Jeanne Boyarsky wrote:
As a point of interest, the Stream API sets off two times the number of threads in parallel than you have cores. On my machine, I have 8 cores and get 16 parallel operations. The following shows this. IF I remove the +1 from the code, it runs to completion. All 16 threads hit the cyclic carrier and then the barrier releases them all at once. However with 17 threads, the last one gets stuck and the program hangs.
@Jeanne
No, you don't have 2 * Runtime.getRuntime().availableProcessors() threads (at least not by default).
You have Runtime.getRuntime().availableProcessors() - 1 ForkJoinPool.commonPool worker threads plus the main
thread (which makes 8 threads in total in your case).
Try "cores * 3" instead of "cores * 2 + 1" and
you should see that it works, whereas "cores + 1" should hang the program.

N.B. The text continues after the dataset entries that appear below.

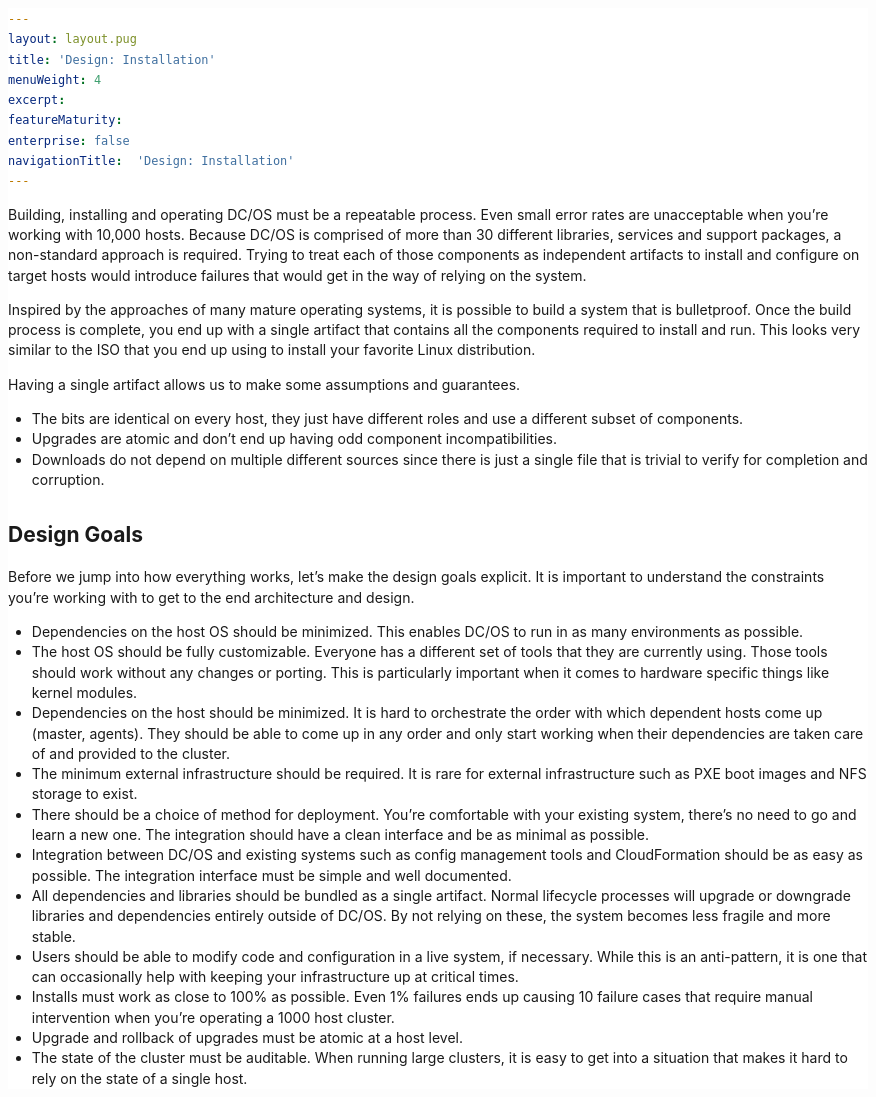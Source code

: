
 ```yaml
---
layout: layout.pug
title: 'Design: Installation'
menuWeight: 4
excerpt:
featureMaturity:
enterprise: false
navigationTitle:  'Design: Installation'
---
```





Building, installing and operating DC/OS must be a repeatable process. Even small error rates are unacceptable when you’re working with 10,000 hosts. Because DC/OS is comprised of more than 30 different libraries, services and support packages, a non-standard approach is required. Trying to treat each of those components as independent artifacts to install and configure on target hosts would introduce failures that would get in the way of relying on the system.

Inspired by the approaches of many mature operating systems, it is possible to build a system that is bulletproof. Once the build process is complete, you end up with a single artifact that contains all the components required to install and run. This looks very similar to the ISO that you end up using to install your favorite Linux distribution.

Having a single artifact allows us to make some assumptions and guarantees. 

- The bits are identical on every host, they just have different roles and use a different subset of components. 
- Upgrades are atomic and don’t end up having odd component incompatibilities. 
- Downloads do not depend on multiple different sources since there is just a single file that is trivial to verify for completion and corruption.


## Design Goals

Before we jump into how everything works, let’s make the design goals explicit. It is important to understand the constraints you’re working with to get to the end architecture and design.

- Dependencies on the host OS should be minimized. This enables DC/OS to run in as many environments as possible.
- The host OS should be fully customizable. Everyone has a different set of tools that they are currently using. Those tools should work without any changes or porting. This is particularly important when it comes to hardware specific things like kernel modules.
- Dependencies on the host should be minimized. It is hard to orchestrate the order with which dependent hosts come up (master, agents). They should be able to come up in any order and only start working when their dependencies are taken care of and provided to the cluster.
- The minimum external infrastructure should be required. It is rare for external infrastructure such as PXE boot images and NFS storage to exist.
- There should be a choice of method for deployment. You’re comfortable with your existing system, there’s no need to go and learn a new one. The integration should have a clean interface and be as minimal as possible.
- Integration between DC/OS and existing systems such as config management tools and CloudFormation should be as easy as possible. The integration interface must be simple and well documented.
- All dependencies and libraries should be bundled as a single artifact. Normal lifecycle processes will upgrade or downgrade libraries and dependencies entirely outside of DC/OS. By not relying on these, the system becomes less fragile and more stable.
- Users should be able to modify code and configuration in a live system, if necessary. While this is an anti-pattern, it is one that can occasionally help with keeping your infrastructure up at critical times.
- Installs must work as close to 100% as possible. Even 1% failures ends up causing 10 failure cases that require manual intervention when you’re operating a 1000 host cluster.
- Upgrade and rollback of upgrades must be atomic at a host level.
- The state of the cluster must be auditable. When running large clusters, it is easy to get into a situation that makes it hard to rely on the state of a single host.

That's the behavior on my hexa-core machine at least.
What seems to be really happening when the number of ints is "n * cores + 1" (where n = 1, 2, 3, ...) is that the commonPool worker thread that gets assigned the task of processing the additional int is blocked at the CyclicBarrier while the main thread which has forked (directly or indirectly) the now blocked commonPool task is waiting for that task to signal completion (which won't happen, of course).